来島と祐希子の対戦はタッグのみながら多く組まれていた。開幕戦と違い直接対決も見られたが、感情的に突っかかる祐希子を来島があしらう展開がほとんどで、あげく乱闘騒ぎとなる始末。つまらなそうにリングを下りる来島を呼び止める祐希子の姿が、毎度おなじみの光景となってしまった。
そして、事件は起きる。
タイトルマッチを翌週に迎えた、祐希子・武藤・結城組VS市ヶ谷・来島・南組の大勝負。実力伯仲の好カードながら肝心の祐希子が足を引っ張り、ついに来島のナパームラリアート一閃!タッグではあるが初めて来島が祐希子からフォールを奪ったのである。
「負けた…?恵理に…。」
勝どきを上げる来島を、へたり込みながら呆然と見上げる祐希子。武藤は憮然とそっぽを向き、結城も困った顔で下を向く。

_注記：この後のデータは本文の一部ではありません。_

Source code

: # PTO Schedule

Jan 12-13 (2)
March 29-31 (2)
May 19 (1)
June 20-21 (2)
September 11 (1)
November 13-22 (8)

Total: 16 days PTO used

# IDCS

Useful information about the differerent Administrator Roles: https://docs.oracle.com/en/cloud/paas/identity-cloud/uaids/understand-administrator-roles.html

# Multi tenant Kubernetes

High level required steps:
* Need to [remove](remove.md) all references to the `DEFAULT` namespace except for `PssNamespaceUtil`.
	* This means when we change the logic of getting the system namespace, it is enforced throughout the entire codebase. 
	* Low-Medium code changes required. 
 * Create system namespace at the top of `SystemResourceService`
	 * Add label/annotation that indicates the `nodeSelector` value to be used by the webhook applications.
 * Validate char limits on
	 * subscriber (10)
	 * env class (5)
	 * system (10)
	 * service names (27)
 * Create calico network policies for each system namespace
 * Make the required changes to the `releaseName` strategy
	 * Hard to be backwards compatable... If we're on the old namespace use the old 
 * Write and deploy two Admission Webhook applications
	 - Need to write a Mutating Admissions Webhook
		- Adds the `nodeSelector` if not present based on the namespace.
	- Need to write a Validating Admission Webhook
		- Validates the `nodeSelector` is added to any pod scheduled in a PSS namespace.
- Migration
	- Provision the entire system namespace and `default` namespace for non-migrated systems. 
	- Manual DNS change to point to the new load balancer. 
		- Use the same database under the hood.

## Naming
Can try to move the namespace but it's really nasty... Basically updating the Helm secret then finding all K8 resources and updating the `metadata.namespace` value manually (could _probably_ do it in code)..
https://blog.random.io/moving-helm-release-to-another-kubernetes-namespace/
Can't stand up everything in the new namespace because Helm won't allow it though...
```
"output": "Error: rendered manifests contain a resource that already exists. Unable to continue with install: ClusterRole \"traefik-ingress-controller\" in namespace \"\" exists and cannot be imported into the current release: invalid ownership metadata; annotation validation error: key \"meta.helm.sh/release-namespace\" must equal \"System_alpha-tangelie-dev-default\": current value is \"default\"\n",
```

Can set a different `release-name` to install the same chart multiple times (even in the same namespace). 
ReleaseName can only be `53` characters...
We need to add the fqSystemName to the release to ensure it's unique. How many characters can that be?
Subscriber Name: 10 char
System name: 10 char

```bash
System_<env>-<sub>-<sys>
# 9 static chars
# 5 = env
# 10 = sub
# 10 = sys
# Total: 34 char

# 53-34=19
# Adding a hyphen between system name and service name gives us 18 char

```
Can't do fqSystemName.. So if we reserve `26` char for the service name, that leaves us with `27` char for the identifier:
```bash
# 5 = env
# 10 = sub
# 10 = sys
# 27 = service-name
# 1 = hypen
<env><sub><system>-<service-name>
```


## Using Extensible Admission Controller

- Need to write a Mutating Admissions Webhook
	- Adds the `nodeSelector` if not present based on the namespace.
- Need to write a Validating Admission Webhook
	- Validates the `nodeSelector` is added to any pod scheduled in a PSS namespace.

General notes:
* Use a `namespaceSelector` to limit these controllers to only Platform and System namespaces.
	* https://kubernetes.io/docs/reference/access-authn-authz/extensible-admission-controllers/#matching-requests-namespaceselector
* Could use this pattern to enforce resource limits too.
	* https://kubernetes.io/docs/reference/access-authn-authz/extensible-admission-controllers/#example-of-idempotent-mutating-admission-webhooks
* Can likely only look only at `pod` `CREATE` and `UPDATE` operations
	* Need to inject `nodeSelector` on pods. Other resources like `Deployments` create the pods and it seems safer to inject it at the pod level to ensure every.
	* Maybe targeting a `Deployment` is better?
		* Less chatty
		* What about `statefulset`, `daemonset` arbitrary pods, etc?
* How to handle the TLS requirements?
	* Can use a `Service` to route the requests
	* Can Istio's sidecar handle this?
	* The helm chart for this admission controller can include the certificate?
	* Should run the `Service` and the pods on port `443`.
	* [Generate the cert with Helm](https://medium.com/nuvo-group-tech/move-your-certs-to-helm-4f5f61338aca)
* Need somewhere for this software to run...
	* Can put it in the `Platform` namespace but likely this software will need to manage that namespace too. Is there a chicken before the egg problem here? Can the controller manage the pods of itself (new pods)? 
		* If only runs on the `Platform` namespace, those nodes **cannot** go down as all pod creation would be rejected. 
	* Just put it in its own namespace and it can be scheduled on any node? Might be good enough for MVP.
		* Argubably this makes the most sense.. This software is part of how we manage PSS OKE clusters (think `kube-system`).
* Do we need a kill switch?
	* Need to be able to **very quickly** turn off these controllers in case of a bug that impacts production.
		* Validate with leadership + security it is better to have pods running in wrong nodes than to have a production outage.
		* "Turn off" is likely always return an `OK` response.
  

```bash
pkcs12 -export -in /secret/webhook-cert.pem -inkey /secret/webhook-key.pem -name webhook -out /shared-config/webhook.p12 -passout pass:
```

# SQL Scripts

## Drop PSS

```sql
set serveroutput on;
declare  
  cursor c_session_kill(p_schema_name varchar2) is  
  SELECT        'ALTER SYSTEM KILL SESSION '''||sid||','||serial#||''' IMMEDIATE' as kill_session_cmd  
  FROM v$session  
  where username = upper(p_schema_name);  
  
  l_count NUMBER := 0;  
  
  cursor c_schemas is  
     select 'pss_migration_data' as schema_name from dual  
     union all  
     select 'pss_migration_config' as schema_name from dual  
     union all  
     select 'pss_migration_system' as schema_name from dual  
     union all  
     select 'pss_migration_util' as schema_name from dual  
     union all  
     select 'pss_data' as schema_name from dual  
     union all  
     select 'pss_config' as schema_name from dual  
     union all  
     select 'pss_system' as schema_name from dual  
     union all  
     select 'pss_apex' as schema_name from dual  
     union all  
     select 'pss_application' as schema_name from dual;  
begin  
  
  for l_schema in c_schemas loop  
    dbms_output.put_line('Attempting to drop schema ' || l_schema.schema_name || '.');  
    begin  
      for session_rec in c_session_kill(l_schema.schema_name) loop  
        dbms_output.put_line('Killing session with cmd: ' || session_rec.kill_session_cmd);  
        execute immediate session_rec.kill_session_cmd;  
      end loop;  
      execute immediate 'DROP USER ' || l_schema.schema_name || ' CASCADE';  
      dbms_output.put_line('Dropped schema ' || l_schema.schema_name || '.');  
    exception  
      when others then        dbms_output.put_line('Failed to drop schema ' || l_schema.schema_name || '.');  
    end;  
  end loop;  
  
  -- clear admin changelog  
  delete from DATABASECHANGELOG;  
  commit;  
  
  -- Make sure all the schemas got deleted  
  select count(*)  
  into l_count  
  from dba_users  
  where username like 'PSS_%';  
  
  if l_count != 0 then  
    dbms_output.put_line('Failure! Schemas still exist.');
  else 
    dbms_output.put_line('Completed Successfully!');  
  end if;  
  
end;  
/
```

と、来島がマイクを握る。今まで一切のアピールをしなかった彼女の言葉を待つべく、会場が静まり返る。
「なっさけねえ!これがチャンピオンの実力か!!」
溜まりに溜まった来島の叫び。会場が歓声で応える。
それでも、祐希子の心には届かない。「だって…。」と瞳が弱々しく訴えている。
「くだらねえ!お前の、俺が倒したかったマイティ祐希子の実力はこんなモンかよ!がっかりだぜ!!」
爆発寸前の来島からマイクを奪うと、市ヶ谷が続ける。
「まったく、あきれた方ですわ。もうあなたには怒りも何も感じません。来週のタイトルマッチ、私辞退させていただきます。」
さらなる爆弾発言に会場がどよめく。
「今のあなたごとき、私が手を下すまでもありません。来島さんで充分ですわ。会場の皆さんもそう思いますでしょ?」
「おおおおおおっ!!!」
「市ヶ谷が空気を読んだーーーー!」
「キ・シ・マ!キ・シ・マ!」
市ヶ谷の提案に会場は異様な興奮に包まれる。そして沸き起こる来島コール。
「構わないですね、理沙子さん?」
事態の収拾をつけるべく、解説席からリングへ上がる理沙子。
「ただ今の発言、ビューティ市ヶ谷に挑戦の意思なしと認め、挑戦権を剥奪します。」
次なる言葉を待つ観客。理沙子の言葉が続く。
「そして今シリーズの活躍、今日の試合の結果から考慮して、ボンバー来島にマイティ祐希子へのIWWFヘビー級への挑戦資格有りと判断し、来週行われるタイトルマッチのカードをマイティ祐希子対ボンバー来島へ変更することを、ここに宣言します!」
観客のボルテージが最高潮へと達する。
「タイトルマッチ…?恵理と…私が…?」
祐希子の瞳にうっすらと光が宿る。
「私と、恵理が、タイトルマッチ…。それもIWWFヘビーの…。」
うわごとのように何度も繰り返す。その度、背筋にぞくりと電流が走り、頬が高潮するのが分かる。全身を駆ける熱は凍った心を溶かし、消えた闘志に火を灯す。
知らず、祐希子は歓喜の笑みを浮かべる。気付いたのか、来島は不敵な笑みでうなずくと、もう一度マイクを持ち、叫ぶ。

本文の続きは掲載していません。